For the entries that follow, restate word for word the line containing "- Generate specific", the line containing "- Reduce regex overhead", and every line that lies between them.

:: Stored data ::

★ ★ ★ ★ ★ ★ ★

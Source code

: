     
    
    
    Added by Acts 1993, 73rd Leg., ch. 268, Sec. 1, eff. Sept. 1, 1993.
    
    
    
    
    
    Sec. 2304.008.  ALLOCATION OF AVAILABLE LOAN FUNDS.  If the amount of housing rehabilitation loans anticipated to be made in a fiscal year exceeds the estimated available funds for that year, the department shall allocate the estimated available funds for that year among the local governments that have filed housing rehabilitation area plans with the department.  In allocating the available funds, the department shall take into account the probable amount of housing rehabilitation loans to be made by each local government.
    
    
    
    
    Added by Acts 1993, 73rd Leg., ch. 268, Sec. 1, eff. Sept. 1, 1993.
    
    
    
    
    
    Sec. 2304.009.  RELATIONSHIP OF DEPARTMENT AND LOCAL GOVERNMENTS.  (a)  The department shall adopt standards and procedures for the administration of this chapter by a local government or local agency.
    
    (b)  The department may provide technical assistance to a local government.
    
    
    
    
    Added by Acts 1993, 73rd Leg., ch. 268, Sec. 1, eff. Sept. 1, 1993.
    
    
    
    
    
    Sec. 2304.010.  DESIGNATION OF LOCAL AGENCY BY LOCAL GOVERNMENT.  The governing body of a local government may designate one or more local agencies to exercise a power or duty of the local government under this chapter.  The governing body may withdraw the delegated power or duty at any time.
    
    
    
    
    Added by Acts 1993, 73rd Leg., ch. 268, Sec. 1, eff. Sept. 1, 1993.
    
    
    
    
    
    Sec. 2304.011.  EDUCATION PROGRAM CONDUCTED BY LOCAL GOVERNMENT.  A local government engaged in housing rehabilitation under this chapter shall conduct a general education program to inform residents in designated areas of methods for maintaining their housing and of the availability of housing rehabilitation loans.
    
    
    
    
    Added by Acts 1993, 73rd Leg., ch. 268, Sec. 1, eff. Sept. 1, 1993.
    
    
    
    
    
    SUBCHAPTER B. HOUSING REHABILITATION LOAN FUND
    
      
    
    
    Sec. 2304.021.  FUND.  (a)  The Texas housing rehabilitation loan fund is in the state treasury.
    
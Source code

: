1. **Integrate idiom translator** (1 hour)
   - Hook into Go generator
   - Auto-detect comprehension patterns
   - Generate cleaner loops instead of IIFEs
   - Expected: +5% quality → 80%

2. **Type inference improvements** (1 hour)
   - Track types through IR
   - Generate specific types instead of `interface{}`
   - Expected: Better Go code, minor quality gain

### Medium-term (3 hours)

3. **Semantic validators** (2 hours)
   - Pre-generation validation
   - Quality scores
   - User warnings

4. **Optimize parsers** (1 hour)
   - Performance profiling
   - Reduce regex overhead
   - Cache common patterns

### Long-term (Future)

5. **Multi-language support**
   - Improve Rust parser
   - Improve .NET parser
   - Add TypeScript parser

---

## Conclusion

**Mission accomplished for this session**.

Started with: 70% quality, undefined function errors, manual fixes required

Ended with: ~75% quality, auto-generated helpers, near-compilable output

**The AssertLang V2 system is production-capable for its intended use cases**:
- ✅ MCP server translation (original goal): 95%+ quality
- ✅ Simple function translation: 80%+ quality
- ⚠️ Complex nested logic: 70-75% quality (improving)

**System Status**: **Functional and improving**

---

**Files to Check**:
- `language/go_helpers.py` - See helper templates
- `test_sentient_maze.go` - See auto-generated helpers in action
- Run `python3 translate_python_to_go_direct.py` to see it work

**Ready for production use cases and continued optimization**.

★ ★ ★ ★ ★ ★ ★

:: Response below ::
   - Generate specific types instead of `interface{}`
   - Expected: Better Go code, minor quality gain

### Medium-term (3 hours)

3. **Semantic validators** (2 hours)
   - Pre-generation validation
   - Quality scores
   - User warnings

4. **Optimize parsers** (1 hour)
   - Performance profiling
   - Reduce regex overhead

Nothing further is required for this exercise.